• _Required work_
Each line of the entries below that holds "https" is needed, copied in full.

[Task material Boundary: Start]

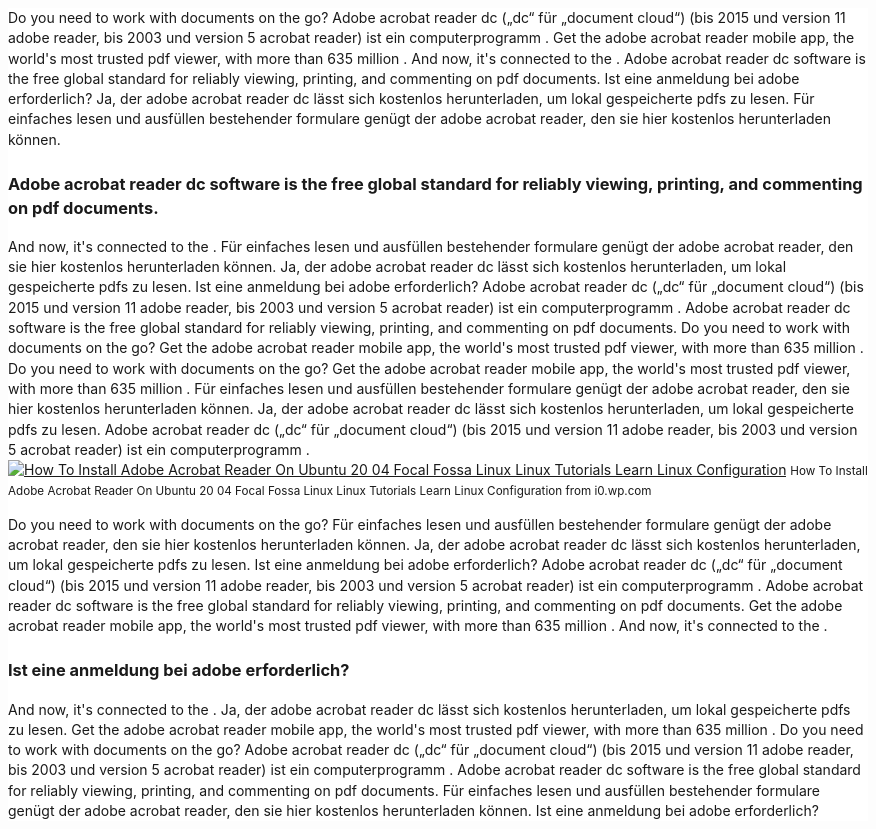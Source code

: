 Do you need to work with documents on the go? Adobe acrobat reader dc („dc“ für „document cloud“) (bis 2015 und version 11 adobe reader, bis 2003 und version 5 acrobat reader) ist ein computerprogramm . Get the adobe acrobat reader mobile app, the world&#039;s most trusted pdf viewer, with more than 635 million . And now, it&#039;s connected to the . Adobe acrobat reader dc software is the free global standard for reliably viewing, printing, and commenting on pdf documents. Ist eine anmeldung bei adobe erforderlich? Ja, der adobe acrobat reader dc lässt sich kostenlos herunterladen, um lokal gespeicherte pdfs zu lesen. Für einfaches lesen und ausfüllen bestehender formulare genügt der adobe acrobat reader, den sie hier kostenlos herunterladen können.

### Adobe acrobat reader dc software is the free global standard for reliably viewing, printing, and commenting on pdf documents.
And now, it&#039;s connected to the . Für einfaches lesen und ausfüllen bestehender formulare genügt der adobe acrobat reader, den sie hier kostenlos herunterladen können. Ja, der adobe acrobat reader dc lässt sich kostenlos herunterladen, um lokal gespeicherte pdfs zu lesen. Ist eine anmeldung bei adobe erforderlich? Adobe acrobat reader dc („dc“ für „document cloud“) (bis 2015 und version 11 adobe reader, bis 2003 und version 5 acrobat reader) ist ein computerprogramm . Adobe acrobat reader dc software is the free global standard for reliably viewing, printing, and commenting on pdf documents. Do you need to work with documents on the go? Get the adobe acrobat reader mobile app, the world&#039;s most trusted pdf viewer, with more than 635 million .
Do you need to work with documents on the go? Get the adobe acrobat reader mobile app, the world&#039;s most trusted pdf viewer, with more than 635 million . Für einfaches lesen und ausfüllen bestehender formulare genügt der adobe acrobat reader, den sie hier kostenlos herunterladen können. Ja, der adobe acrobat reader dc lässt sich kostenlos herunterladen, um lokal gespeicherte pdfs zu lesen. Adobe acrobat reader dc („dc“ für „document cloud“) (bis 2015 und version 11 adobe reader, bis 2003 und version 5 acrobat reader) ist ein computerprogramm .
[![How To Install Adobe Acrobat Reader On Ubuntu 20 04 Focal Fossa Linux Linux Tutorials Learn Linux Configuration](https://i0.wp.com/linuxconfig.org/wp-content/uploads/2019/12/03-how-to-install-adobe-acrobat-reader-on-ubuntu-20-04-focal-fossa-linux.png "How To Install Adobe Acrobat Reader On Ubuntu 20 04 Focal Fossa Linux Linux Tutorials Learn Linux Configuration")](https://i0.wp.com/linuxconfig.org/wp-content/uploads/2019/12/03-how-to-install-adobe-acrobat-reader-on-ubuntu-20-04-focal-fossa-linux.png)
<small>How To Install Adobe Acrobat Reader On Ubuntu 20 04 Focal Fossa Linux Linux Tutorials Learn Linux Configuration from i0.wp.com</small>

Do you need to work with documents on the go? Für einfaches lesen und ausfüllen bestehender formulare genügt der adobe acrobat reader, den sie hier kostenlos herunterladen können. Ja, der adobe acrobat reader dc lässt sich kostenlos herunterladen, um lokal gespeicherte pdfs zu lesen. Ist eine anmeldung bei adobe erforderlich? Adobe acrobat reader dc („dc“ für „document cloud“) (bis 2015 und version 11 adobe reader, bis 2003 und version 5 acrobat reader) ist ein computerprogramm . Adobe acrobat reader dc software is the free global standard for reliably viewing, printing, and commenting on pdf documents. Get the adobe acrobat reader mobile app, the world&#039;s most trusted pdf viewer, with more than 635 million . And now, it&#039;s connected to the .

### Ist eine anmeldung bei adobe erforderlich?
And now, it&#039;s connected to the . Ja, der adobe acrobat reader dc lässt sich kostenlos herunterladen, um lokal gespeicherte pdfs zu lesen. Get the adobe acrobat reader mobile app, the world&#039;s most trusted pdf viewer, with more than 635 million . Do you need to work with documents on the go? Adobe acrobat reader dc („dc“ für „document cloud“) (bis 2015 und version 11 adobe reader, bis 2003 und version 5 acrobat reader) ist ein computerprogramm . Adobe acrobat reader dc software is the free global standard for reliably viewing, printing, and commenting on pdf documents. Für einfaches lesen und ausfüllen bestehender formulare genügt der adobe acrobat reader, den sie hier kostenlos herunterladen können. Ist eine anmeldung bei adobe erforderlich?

[Task material Boundary: End]
[Task material Boundary: Start]

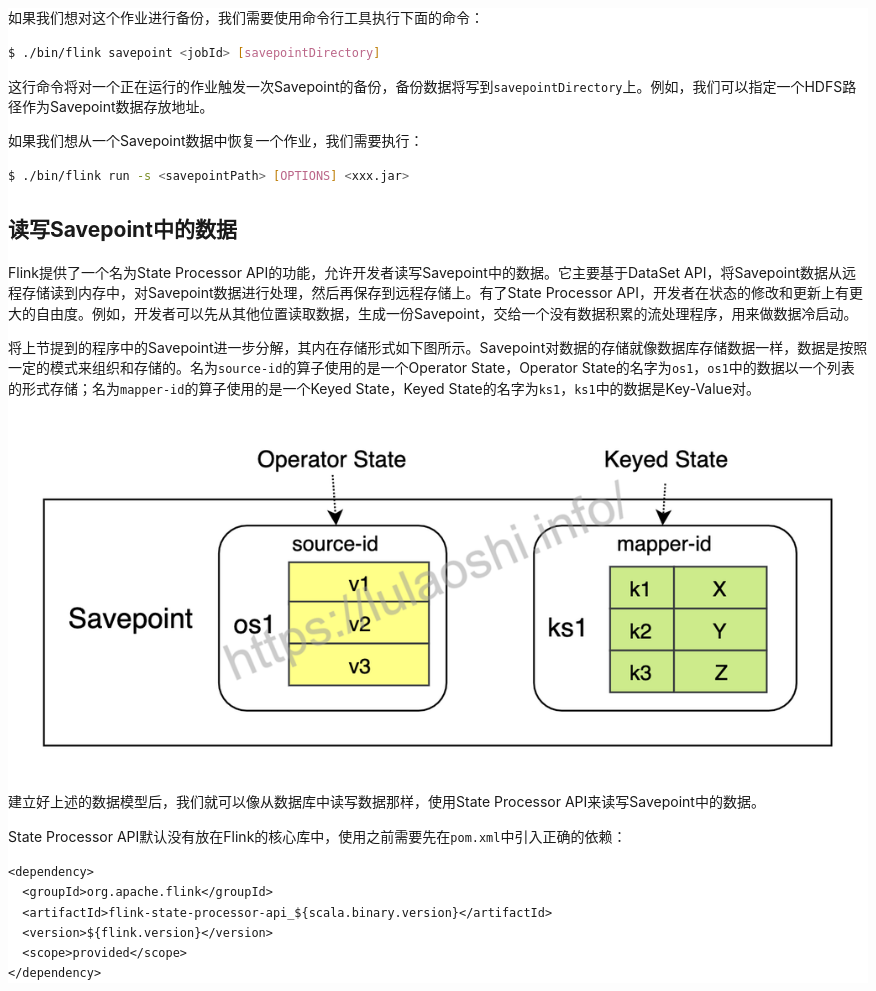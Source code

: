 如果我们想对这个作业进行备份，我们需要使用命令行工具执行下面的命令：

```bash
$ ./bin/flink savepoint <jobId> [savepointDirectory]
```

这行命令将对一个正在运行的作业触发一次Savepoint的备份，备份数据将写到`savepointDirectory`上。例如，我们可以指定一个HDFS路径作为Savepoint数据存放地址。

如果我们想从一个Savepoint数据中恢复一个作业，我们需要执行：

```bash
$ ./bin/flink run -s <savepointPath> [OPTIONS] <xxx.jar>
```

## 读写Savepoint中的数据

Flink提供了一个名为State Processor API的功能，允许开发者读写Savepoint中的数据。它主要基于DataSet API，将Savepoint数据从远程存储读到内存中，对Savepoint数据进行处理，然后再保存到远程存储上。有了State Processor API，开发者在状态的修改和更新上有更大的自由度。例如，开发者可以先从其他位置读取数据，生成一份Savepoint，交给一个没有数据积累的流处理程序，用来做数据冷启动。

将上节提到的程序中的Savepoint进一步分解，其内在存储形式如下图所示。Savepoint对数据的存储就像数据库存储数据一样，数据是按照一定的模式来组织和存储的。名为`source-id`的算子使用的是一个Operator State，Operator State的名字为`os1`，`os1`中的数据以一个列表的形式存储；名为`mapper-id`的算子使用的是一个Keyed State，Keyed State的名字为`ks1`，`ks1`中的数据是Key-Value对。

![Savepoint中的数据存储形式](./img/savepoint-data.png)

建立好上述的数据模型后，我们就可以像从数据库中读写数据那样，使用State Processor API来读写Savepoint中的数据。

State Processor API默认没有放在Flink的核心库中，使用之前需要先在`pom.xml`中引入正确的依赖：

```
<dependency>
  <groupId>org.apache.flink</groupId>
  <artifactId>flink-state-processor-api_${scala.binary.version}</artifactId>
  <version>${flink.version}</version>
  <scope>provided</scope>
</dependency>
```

[Task material Boundary: End]
[Task material Boundary: Start]

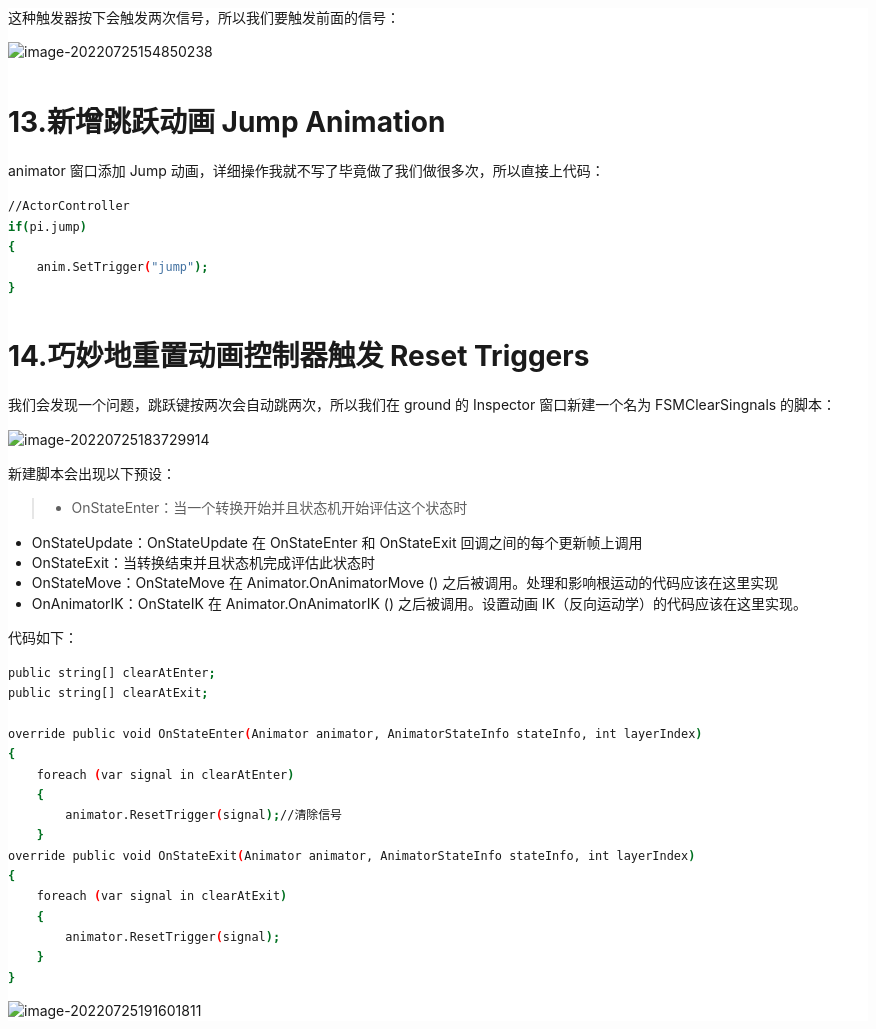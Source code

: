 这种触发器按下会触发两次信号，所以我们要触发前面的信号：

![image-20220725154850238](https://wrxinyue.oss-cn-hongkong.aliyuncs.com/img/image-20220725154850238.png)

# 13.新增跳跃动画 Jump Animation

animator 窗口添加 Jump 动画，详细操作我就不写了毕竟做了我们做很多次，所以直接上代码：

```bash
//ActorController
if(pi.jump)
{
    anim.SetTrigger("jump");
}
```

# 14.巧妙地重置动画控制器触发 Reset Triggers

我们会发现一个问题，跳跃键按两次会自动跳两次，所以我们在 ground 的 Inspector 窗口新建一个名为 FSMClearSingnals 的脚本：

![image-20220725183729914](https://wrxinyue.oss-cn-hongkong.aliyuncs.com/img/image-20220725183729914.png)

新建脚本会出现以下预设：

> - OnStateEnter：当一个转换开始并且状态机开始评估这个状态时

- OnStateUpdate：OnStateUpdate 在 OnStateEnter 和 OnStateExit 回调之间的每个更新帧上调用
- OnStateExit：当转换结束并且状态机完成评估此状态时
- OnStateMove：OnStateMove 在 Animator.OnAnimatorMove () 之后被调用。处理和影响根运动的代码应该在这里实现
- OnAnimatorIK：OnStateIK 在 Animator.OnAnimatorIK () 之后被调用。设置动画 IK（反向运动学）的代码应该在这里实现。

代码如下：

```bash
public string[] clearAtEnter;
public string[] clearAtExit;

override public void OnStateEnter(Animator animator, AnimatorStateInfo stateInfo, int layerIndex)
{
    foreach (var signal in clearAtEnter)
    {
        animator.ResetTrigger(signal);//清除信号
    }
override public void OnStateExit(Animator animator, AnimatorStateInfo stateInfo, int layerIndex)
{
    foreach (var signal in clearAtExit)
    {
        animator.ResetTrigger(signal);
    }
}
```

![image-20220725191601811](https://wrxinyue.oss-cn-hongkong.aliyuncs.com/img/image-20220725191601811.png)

[Task material Boundary: End]

• _Reply to the exercise_
[![How To Install Adobe Acrobat Reader On Ubuntu 20 04 Focal Fossa Linux Linux Tutorials Learn Linux Configuration](https://i0.wp.com/linuxconfig.org/wp-content/uploads/2019/12/03-how-to-install-adobe-acrobat-reader-on-ubuntu-20-04-focal-fossa-linux.png "How To Install Adobe Acrobat Reader On Ubuntu 20 04 Focal Fossa Linux Linux Tutorials Learn Linux Configuration")](https://i0.wp.com/linuxconfig.org/wp-content/uploads/2019/12/03-how-to-install-adobe-acrobat-reader-on-ubuntu-20-04-focal-fossa-linux.png)
![image-20220725154850238](https://wrxinyue.oss-cn-hongkong.aliyuncs.com/img/image-20220725154850238.png)
![image-20220725183729914](https://wrxinyue.oss-cn-hongkong.aliyuncs.com/img/image-20220725183729914.png)
![image-20220725191601811](https://wrxinyue.oss-cn-hongkong.aliyuncs.com/img/image-20220725191601811.png)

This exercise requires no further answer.